We left LA this morning, heading back to Indio, but wanted to make a few stops along the way. First was to look at stemless wine glasses at a Crate and Barrel, and then to try the new Crack Shack chicken restaurant that had just opened in Pasadena. Just my luck, the two stores are one block apart.

After a stop for coffee, we went to Crate & Barrel. Mary had sent me home the other night from her casita (in our golf cart!) with a glass of pinot grigio in one of her pretty stemless wine glasses. DT prefers stemless, and though I do not, with my poor vision, it isn't uncommon for me to knock a wine glass over a few times a year. But poor vision isn't my only physical deficiency. (Well, heck, I have a long list of them.) My hands are really small, and I could barely grip Mary's wine glass, and felt there was a similar risk of glass breakage as it could easily slip out of my hand. This is obviously something Lisa would call a "First-World" problem... but my struggle is real. Rumor was, Crate & Barrel had small stemless wine glasses, so we went to see.

The glasses are identical in shape and size as the bulb-part of our stemmed glasses, so obviously will hold a decent amount of wine, and they fit my hand very well. Plus, they were only $2.95 each ($29.95 if purchased by the dozen) and are made in the USA by Libby. They are not fancy, could never be mistaken for Waterford or Riedel, but are sturdy. We are camping, people! And, yes, I know we should be using acrylic outdoors, but I just can't.

First-World Problems.

After purchasing a dozen new glasses (party time!), we walked around the corner for an early lunch at the Crack Shack. I was so excited to finally try their famous chicken.

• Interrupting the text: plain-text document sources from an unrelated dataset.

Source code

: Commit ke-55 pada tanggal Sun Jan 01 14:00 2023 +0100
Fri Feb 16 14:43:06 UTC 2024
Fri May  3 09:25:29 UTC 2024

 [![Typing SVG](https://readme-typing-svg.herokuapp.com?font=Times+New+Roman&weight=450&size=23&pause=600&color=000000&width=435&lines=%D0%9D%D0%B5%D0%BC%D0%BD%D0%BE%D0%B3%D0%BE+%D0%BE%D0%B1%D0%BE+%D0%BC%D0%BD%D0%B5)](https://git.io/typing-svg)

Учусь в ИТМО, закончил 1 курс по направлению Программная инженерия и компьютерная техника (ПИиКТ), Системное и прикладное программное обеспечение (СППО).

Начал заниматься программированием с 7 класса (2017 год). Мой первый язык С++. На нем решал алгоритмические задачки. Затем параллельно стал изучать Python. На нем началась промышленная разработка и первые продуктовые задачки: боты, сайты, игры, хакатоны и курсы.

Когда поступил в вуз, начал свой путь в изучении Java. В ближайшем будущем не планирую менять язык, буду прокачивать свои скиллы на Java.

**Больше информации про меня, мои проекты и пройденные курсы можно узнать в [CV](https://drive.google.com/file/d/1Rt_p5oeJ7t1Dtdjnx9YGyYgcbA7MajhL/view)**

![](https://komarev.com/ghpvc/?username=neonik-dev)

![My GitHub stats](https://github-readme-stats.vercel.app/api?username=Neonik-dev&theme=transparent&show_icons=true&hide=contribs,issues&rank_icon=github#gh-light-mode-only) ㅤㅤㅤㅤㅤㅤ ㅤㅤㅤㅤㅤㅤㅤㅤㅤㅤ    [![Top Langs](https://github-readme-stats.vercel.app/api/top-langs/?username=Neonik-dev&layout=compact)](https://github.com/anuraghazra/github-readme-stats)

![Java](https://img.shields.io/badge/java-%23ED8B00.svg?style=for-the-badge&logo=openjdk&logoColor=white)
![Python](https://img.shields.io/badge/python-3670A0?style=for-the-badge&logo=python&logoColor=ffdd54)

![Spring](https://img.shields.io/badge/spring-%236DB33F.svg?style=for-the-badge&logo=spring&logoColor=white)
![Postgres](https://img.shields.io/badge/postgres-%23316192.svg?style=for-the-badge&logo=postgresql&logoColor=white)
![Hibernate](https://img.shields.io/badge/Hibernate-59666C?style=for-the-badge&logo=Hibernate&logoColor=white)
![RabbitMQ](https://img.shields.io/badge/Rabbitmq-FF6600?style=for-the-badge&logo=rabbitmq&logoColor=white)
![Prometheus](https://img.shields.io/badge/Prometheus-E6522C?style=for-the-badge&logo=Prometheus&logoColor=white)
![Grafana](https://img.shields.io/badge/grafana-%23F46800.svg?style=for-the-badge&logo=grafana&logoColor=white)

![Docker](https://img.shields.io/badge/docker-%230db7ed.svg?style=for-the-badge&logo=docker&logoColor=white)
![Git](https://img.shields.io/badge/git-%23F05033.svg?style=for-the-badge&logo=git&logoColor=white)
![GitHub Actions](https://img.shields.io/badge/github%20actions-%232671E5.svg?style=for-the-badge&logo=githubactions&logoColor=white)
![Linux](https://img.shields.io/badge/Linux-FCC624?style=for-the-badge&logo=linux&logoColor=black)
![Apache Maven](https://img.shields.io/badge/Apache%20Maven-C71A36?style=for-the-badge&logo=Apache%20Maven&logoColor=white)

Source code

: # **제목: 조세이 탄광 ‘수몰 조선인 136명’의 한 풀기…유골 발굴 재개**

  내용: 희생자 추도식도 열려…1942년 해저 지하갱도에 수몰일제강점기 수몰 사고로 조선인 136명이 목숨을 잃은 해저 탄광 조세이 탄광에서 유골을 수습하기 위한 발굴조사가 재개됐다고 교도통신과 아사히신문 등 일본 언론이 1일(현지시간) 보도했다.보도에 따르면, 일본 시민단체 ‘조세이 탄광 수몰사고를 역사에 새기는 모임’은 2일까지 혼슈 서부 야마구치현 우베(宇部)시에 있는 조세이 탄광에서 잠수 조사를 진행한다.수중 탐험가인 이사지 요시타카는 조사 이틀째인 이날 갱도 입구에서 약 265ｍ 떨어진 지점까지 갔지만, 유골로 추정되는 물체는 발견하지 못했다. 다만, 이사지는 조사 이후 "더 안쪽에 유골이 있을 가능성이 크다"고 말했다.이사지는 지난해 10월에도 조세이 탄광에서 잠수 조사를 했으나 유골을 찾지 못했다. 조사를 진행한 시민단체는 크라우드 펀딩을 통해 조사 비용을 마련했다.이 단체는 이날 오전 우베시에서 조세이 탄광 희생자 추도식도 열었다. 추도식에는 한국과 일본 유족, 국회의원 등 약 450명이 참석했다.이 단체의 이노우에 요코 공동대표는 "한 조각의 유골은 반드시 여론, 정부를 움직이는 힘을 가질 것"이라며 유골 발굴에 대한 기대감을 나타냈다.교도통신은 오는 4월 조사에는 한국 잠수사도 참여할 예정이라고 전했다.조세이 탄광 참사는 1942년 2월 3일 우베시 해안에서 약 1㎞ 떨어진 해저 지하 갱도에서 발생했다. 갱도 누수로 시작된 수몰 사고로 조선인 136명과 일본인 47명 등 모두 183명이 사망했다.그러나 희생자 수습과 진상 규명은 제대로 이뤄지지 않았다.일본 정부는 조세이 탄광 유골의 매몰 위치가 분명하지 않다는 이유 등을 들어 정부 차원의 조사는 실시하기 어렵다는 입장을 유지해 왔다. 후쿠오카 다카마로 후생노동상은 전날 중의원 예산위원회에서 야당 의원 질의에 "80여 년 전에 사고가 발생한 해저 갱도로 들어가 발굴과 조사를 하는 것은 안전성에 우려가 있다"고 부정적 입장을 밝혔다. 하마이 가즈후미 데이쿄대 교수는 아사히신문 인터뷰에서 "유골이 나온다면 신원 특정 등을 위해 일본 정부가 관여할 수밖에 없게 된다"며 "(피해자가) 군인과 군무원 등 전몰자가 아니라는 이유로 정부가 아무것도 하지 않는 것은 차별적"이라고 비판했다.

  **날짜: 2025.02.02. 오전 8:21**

It was on our way home, so why not?

The restaurant is focused on a "chicken and the egg" play-on-words concept, and serve only free-range chickens (and thus, one would assume, eggs). Several of their sandwiches feature a fried egg, and the spice blend used on the fried chicken is as addictive as crack. I don't really care about their marketing plan, but am already pretty-much addicted to fried chicken.

The restaurant space is massive and very attractive. There are exposed-brick walls, and a new arched wooden ceiling. A small bar occupies a back corner, and there is a massive television on one wall. Customers order at a counter at the entry, and dishes are delivered to the table.

My Driver went old-school by ordering a classic sandwich - the Coop Deville: fried chicken, pickled Fresno chilies, lime mayo, Napa cabbage, on a brioche bun. He said it was delicious and thought the chilies gave just-enough heat.

As much as I love fried chicken, I completely caved when I saw Mexican Poutine on the menu. Their potatoes are fried in a mixture of chicken and duck fat. Canada is famed for their poutine (fries, with gravy and melty cheese curds), but the Crack Shack version has the schmaltz-fried-fries as a base, then topped with pollo asado (grilled chicken), jalapeño cheese wiz, and fresh cilantro. OMG, was it ever muy delicioso. Like a combo of poutine and nachos. The chicken was ridiculously tender. Though Crack Shack is currently a SoCal mini-chain, their next store is opening in Las Vegas, Nevada. Old Town Pasadena is really interesting. The streets are very clean, with trees and pretty flowers everywhere. I love exploring the shops and restaurants, and obviously, this chicken business may take more research. Next, I want to try their fried chicken, sold by the whole or half. We drove back to Indio with happy bellies. Until my next update, I remain, your cracked correspondent.